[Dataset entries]
------------------------------------------------------------------------

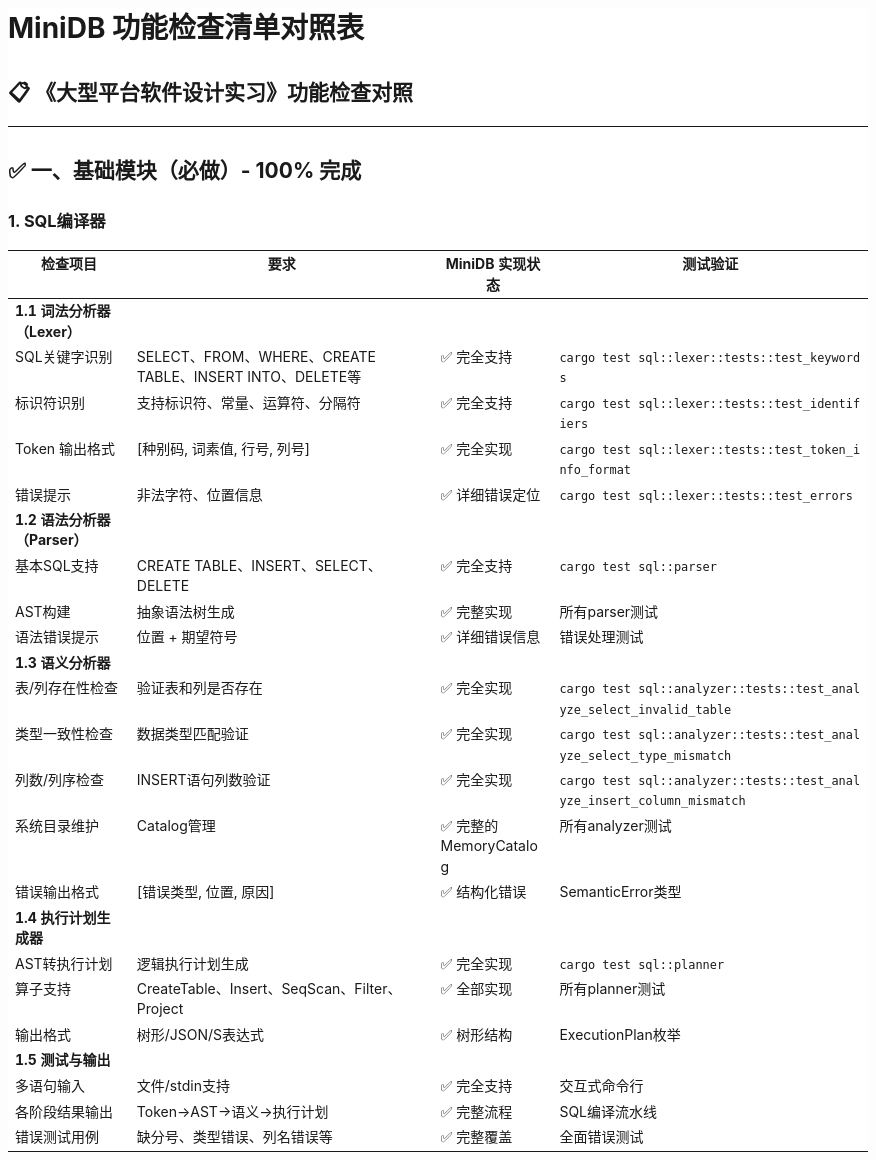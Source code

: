# MiniDB 功能检查清单对照表

## 📋 《大型平台软件设计实习》功能检查对照

---

## ✅ 一、基础模块（必做）- 100% 完成

### 1. SQL编译器

| 检查项目 | 要求 | MiniDB 实现状态 | 测试验证 |
|---------|------|-----------------|----------|
| **1.1 词法分析器（Lexer）** | | | |
| SQL关键字识别 | SELECT、FROM、WHERE、CREATE TABLE、INSERT INTO、DELETE等 | ✅ 完全支持 | `cargo test sql::lexer::tests::test_keywords` |
| 标识符识别 | 支持标识符、常量、运算符、分隔符 | ✅ 完全支持 | `cargo test sql::lexer::tests::test_identifiers` |
| Token 输出格式 | [种别码, 词素值, 行号, 列号] | ✅ 完全实现 | `cargo test sql::lexer::tests::test_token_info_format` |
| 错误提示 | 非法字符、位置信息 | ✅ 详细错误定位 | `cargo test sql::lexer::tests::test_errors` |
| **1.2 语法分析器（Parser）** | | | |
| 基本SQL支持 | CREATE TABLE、INSERT、SELECT、DELETE | ✅ 完全支持 | `cargo test sql::parser` |
| AST构建 | 抽象语法树生成 | ✅ 完整实现 | 所有parser测试 |
| 语法错误提示 | 位置 + 期望符号 | ✅ 详细错误信息 | 错误处理测试 |
| **1.3 语义分析器** | | | |
| 表/列存在性检查 | 验证表和列是否存在 | ✅ 完全实现 | `cargo test sql::analyzer::tests::test_analyze_select_invalid_table` |
| 类型一致性检查 | 数据类型匹配验证 | ✅ 完全实现 | `cargo test sql::analyzer::tests::test_analyze_select_type_mismatch` |
| 列数/列序检查 | INSERT语句列数验证 | ✅ 完全实现 | `cargo test sql::analyzer::tests::test_analyze_insert_column_mismatch` |
| 系统目录维护 | Catalog管理 | ✅ 完整的MemoryCatalog | 所有analyzer测试 |
| 错误输出格式 | [错误类型, 位置, 原因] | ✅ 结构化错误 | SemanticError类型 |
| **1.4 执行计划生成器** | | | |
| AST转执行计划 | 逻辑执行计划生成 | ✅ 完全实现 | `cargo test sql::planner` |
| 算子支持 | CreateTable、Insert、SeqScan、Filter、Project | ✅ 全部实现 | 所有planner测试 |
| 输出格式 | 树形/JSON/S表达式 | ✅ 树形结构 | ExecutionPlan枚举 |
| **1.5 测试与输出** | | | |
| 多语句输入 | 文件/stdin支持 | ✅ 完全支持 | 交互式命令行 |
| 各阶段结果输出 | Token→AST→语义→执行计划 | ✅ 完整流程 | SQL编译流水线 |
| 错误测试用例 | 缺分号、类型错误、列名错误等 | ✅ 完整覆盖 | 全面错误测试 |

------------------------------------------------------------------------

** Exercise **
Write out exactly the lines starting with the one that holds "测试与输出** | | | |" and running through the last line above.

** Expected answer **
| **1.5 测试与输出** | | | |
| 多语句输入 | 文件/stdin支持 | ✅ 完全支持 | 交互式命令行 |
| 各阶段结果输出 | Token→AST→语义→执行计划 | ✅ 完整流程 | SQL编译流水线 |
| 错误测试用例 | 缺分号、类型错误、列名错误等 | ✅ 完整覆盖 | 全面错误测试 |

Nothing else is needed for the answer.